** Problem details **
The entries below are to be returned exactly. Include all of them.

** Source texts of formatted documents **
────────────────────────────────────────
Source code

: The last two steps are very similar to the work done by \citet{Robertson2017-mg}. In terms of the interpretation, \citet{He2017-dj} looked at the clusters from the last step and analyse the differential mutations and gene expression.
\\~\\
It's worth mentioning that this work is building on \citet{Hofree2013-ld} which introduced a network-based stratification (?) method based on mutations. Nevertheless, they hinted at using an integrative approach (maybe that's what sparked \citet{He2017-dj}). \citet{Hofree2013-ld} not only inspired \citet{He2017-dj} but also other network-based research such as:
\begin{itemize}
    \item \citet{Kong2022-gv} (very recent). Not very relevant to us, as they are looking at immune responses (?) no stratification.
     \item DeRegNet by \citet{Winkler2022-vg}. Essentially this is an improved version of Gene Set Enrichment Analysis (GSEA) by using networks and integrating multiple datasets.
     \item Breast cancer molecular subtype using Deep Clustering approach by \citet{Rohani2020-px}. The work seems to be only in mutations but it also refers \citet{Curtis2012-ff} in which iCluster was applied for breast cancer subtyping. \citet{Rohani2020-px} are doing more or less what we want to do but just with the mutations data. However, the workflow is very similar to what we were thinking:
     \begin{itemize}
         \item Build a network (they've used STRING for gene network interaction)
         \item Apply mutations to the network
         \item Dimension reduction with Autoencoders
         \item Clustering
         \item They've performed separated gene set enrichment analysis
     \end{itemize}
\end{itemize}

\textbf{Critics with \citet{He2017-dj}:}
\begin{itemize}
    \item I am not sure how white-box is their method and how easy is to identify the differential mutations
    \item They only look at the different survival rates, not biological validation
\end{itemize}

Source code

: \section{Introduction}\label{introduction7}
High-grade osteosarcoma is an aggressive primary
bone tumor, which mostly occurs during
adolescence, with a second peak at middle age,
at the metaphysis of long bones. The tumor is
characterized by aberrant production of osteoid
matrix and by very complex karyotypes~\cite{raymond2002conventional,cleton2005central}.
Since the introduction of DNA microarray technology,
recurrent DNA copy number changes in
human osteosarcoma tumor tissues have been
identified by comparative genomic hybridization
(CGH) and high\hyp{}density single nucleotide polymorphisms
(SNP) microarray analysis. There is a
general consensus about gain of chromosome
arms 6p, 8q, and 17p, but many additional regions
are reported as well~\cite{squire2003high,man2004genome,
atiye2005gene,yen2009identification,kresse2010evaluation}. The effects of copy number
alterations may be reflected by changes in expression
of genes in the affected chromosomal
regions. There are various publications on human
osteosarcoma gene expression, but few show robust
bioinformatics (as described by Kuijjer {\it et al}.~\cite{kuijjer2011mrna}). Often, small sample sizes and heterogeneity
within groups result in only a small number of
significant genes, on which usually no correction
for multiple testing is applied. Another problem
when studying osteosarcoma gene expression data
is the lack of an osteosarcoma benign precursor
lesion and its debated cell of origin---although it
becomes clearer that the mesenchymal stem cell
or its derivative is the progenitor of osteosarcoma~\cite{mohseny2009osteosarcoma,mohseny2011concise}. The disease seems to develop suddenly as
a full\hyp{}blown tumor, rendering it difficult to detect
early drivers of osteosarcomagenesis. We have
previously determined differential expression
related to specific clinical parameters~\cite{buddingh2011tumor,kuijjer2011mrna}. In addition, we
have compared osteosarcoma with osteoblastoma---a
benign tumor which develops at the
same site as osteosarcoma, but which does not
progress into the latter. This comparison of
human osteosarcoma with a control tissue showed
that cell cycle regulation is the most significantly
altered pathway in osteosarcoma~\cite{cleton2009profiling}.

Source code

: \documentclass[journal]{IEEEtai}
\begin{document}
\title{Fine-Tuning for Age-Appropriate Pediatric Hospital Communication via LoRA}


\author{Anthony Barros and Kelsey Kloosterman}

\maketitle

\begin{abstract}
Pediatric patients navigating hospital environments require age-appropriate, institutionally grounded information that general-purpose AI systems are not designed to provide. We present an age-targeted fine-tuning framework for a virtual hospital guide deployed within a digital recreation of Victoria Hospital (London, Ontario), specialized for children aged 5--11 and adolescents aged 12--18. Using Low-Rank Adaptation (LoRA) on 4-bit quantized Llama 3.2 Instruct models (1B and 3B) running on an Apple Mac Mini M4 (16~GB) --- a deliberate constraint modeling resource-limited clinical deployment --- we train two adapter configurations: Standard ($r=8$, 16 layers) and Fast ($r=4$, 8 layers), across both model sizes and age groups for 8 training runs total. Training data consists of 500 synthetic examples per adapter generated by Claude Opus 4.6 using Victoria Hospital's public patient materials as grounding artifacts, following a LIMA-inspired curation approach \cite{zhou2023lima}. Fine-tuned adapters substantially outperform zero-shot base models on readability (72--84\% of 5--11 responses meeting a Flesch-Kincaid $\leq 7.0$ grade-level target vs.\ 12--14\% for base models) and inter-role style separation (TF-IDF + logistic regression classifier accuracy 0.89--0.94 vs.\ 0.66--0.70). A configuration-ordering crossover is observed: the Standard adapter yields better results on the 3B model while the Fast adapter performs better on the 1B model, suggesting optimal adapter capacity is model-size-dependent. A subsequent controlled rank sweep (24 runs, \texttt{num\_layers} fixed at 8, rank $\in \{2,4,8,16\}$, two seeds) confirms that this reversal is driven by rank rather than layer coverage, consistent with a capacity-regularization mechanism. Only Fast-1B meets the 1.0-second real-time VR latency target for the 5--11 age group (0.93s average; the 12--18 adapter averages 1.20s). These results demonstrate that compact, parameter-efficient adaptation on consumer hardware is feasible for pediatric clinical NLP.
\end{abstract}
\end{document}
────────────────────────────────────────
** Finished exercise **
Source code

: The last two steps are very similar to the work done by \citet{Robertson2017-mg}. In terms of the interpretation, \citet{He2017-dj} looked at the clusters from the last step and analyse the differential mutations and gene expression.
\\~\\
It's worth mentioning that this work is building on \citet{Hofree2013-ld} which introduced a network-based stratification (?) method based on mutations. Nevertheless, they hinted at using an integrative approach (maybe that's what sparked \citet{He2017-dj}). \citet{Hofree2013-ld} not only inspired \citet{He2017-dj} but also other network-based research such as:
\begin{itemize}
    \item \citet{Kong2022-gv} (very recent). Not very relevant to us, as they are looking at immune responses (?) no stratification.
     \item DeRegNet by \citet{Winkler2022-vg}. Essentially this is an improved version of Gene Set Enrichment Analysis (GSEA) by using networks and integrating multiple datasets.
     \item Breast cancer molecular subtype using Deep Clustering approach by \citet{Rohani2020-px}. The work seems to be only in mutations but it also refers \citet{Curtis2012-ff} in which iCluster was applied for breast cancer subtyping. \citet{Rohani2020-px} are doing more or less what we want to do but just with the mutations data. However, the workflow is very similar to what we were thinking:
     \begin{itemize}
         \item Build a network (they've used STRING for gene network interaction)
         \item Apply mutations to the network
         \item Dimension reduction with Autoencoders
         \item Clustering
         \item They've performed separated gene set enrichment analysis
     \end{itemize}
\end{itemize}

\textbf{Critics with \citet{He2017-dj}:}
\begin{itemize}
    \item I am not sure how white-box is their method and how easy is to identify the differential mutations
    \item They only look at the different survival rates, not biological validation
\end{itemize}

Source code

: \section{Introduction}\label{introduction7}
High-grade osteosarcoma is an aggressive primary
bone tumor, which mostly occurs during
adolescence, with a second peak at middle age,
at the metaphysis of long bones. The tumor is
characterized by aberrant production of osteoid
matrix and by very complex karyotypes~\cite{raymond2002conventional,cleton2005central}.
Since the introduction of DNA microarray technology,
recurrent DNA copy number changes in
human osteosarcoma tumor tissues have been
identified by comparative genomic hybridization
(CGH) and high\hyp{}density single nucleotide polymorphisms
(SNP) microarray analysis. There is a
general consensus about gain of chromosome
arms 6p, 8q, and 17p, but many additional regions
are reported as well~\cite{squire2003high,man2004genome,
atiye2005gene,yen2009identification,kresse2010evaluation}. The effects of copy number
alterations may be reflected by changes in expression
of genes in the affected chromosomal
regions. There are various publications on human
osteosarcoma gene expression, but few show robust
bioinformatics (as described by Kuijjer {\it et al}.~\cite{kuijjer2011mrna}). Often, small sample sizes and heterogeneity
within groups result in only a small number of
significant genes, on which usually no correction
for multiple testing is applied. Another problem
when studying osteosarcoma gene expression data
is the lack of an osteosarcoma benign precursor
lesion and its debated cell of origin---although it
becomes clearer that the mesenchymal stem cell
or its derivative is the progenitor of osteosarcoma~\cite{mohseny2009osteosarcoma,mohseny2011concise}. The disease seems to develop suddenly as
a full\hyp{}blown tumor, rendering it difficult to detect
early drivers of osteosarcomagenesis. We have
previously determined differential expression
related to specific clinical parameters~\cite{buddingh2011tumor,kuijjer2011mrna}. In addition, we
have compared osteosarcoma with osteoblastoma---a
benign tumor which develops at the
same site as osteosarcoma, but which does not
progress into the latter. This comparison of
human osteosarcoma with a control tissue showed
that cell cycle regulation is the most significantly
altered pathway in osteosarcoma~\cite{cleton2009profiling}.

Source code

: \documentclass[journal]{IEEEtai}
\begin{document}
\title{Fine-Tuning for Age-Appropriate Pediatric Hospital Communication via LoRA}


\author{Anthony Barros and Kelsey Kloosterman}

\maketitle

\begin{abstract}
Pediatric patients navigating hospital environments require age-appropriate, institutionally grounded information that general-purpose AI systems are not designed to provide. We present an age-targeted fine-tuning framework for a virtual hospital guide deployed within a digital recreation of Victoria Hospital (London, Ontario), specialized for children aged 5--11 and adolescents aged 12--18. Using Low-Rank Adaptation (LoRA) on 4-bit quantized Llama 3.2 Instruct models (1B and 3B) running on an Apple Mac Mini M4 (16~GB) --- a deliberate constraint modeling resource-limited clinical deployment --- we train two adapter configurations: Standard ($r=8$, 16 layers) and Fast ($r=4$, 8 layers), across both model sizes and age groups for 8 training runs total. Training data consists of 500 synthetic examples per adapter generated by Claude Opus 4.6 using Victoria Hospital's public patient materials as grounding artifacts, following a LIMA-inspired curation approach \cite{zhou2023lima}. Fine-tuned adapters substantially outperform zero-shot base models on readability (72--84\% of 5--11 responses meeting a Flesch-Kincaid $\leq 7.0$ grade-level target vs.\ 12--14\% for base models) and inter-role style separation (TF-IDF + logistic regression classifier accuracy 0.89--0.94 vs.\ 0.66--0.70). A configuration-ordering crossover is observed: the Standard adapter yields better results on the 3B model while the Fast adapter performs better on the 1B model, suggesting optimal adapter capacity is model-size-dependent. A subsequent controlled rank sweep (24 runs, \texttt{num\_layers} fixed at 8, rank $\in \{2,4,8,16\}$, two seeds) confirms that this reversal is driven by rank rather than layer coverage, consistent with a capacity-regularization mechanism. Only Fast-1B meets the 1.0-second real-time VR latency target for the 5--11 age group (0.93s average; the 12--18 adapter averages 1.20s). These results demonstrate that compact, parameter-efficient adaptation on consumer hardware is feasible for pediatric clinical NLP.
\end{abstract}
\end{document}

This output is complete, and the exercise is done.